Он сказал: «Есть, конечно, масса анекдотов, где над зубным врачом потешаются как над современным палачом. Вечный Коновал».
Я сказал: «В какую бы школу или класс, в какой бы школьный двор ни приходил учитель, на каком бы родительском собрании ни приходилось ему держать ответ, на пути у него всегда стоит образ учителя. Учителя должны напоминать других учителей. Не только таких, какие у кого-то были, но литературные образы учителей, например доктора Виндхебеля, персонажа Клюге [21], или какого-нибудь учителя у Отто Эрнста [22]; да и вообще мерилом служит так называемый образ учителя. Учитель у Иеремии Готхельфа [23]. (Нас все еще мерят радостями и горестями какого-нибудь деревенского педагога.) Учитель как сын учителя — такой, каким видит его Раабе в „Хронике Воробьиной улицы". Говорю вам, всех этих учителишек, и Вуца [24], и этого чахоточного Карла Зильберлёфеля [25], даже Флаксмана как воспитателя, даже педагогические крохи школьного советника Поллака, и захолустного педагога Карстена [26], и гриммовского учителя Рёльке [27], и всех штудиенратов, о которых говорят, что они, как филологи, всегда занимали особое положение, вихертовского штудиенрата [28], биндинговского штудиенрата [29] — всех, всех должны мы таскать с собой, чтобы нас мерили ими: „Мой был совсем другой…", „Мой напоминает мне…", „А мой… вы читали «Фельдмюнстер»?" — Поэтому я и говорю: мои учителя, как они мне запомнились, ведут себя, если мерить их литературными или кинематографическими образами учителей, почти неправдоподобно — как моему бедному профессору Вендту тягаться с профессором Унратом [30], тем более что это он напоминал Унрата, а не Унрат — его? Так запомнюсь своим ученикам и я, с кем они будут меня сравнивать?»

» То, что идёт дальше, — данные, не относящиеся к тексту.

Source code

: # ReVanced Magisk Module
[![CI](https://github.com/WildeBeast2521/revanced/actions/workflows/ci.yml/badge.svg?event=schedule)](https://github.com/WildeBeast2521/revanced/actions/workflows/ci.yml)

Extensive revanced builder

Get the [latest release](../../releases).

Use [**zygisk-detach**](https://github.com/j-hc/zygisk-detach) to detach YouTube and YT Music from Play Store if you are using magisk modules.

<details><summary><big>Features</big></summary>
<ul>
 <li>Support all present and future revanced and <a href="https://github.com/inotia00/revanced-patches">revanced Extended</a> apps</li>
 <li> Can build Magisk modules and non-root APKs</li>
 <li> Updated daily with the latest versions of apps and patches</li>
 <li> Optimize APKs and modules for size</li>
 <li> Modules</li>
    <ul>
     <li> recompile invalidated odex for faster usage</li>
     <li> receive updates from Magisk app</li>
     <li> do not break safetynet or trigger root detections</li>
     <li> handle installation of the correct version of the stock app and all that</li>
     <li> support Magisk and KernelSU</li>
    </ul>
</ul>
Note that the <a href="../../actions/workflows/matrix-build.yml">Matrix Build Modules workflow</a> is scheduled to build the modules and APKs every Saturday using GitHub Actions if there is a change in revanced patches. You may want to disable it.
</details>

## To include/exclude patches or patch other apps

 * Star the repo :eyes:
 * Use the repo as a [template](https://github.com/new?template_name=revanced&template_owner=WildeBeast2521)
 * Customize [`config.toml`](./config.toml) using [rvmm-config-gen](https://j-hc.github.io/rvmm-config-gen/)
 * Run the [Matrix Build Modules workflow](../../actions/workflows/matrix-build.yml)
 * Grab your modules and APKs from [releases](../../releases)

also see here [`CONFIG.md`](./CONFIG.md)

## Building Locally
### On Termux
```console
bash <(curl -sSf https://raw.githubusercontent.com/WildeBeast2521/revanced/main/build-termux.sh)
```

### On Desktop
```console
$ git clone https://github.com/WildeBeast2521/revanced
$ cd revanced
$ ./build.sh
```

Врач заметил, что мне не хватает современных литературных образов учителей: «Не придавайте этому значения. Зубные врачи тоже почти не встречаются в литературе, даже в комедиях. (Разве что в романах о шпионах: микрофильм в мосте-протезе.) Из нас ничего не выжмешь. Верно: сегодня из нас ничего не выжмешь. Разве что какие-нибудь второстепенные роли. Мы работаем слишком обезболенно-незаметно. Местная анестезия не позволяет нам стать оригиналами».
При этом его реформаторские устремления казались мне весьма чудными; как и он находил мои революционные вспышки смешными, если не вздорными. Его всеохватывающее здравоохранение — моя всеохватывающая педагогическая провинция. Два пораженных профессиональной слепотой утописта, он — чудаковатый, я — вздорный. (Вправду ли я таков? Неужели тот, кто учит, кто ничтожно мал по сравнению со своим учебным материалом и вынужден разделять его на кусочки, должен вызывать насмешки у своих учеников?)
Мои ученики усмехаются, стоит мне подвергнуть сомнению учебник. «Здесь же нет никакого смысла, только разложенный по полочками хаос. — Почему вы улыбаетесь, Шербаум?»
— Потому что вы, несмотря на это, продолжаете преподавать и, я почти уверен, ищете смысл в истории.
(Что мне делать? Уйти с уроков, встать среди школьного двора или на следующем педагогическом совете и закричать: «Прекратите! Прекратите!»? «Я, правда, не знаю, что верно, еще не знаю, что верно, но это нужно прекратить, прекратить…»)
У меня на листочках записано: «Я люблю этого ученика. Он беспокоит меня. Чего он хотел? G чем можно подождать до завтра? (Не готов ли он наконец взяться за ученическую газету? Не готов ли он стать главным редактором?)
Шербаум часто обращается со мной снисходительно: „Не надо вам воспринимать историю и прочее так трагически. Ведь в весне тоже нет никакого смысла, не так ли?"
Может быть, я все-таки оригинал. Надо было бы пропустить его слова мимо ушей. Мой любимый ученик что-то затеял».
Врачу я по телефону сказал: «Один мой ученик что-то затеял. Послушайте-ка. После урока мальчик подходит ко мне и говорит: „Я кое-что задумал".
Я на это: Можно узнать что? Может быть, эмигрировать?
Он: Я сожгу свою собаку.
Я в ответ: Так-так — что могло означать: „Ну, знаете".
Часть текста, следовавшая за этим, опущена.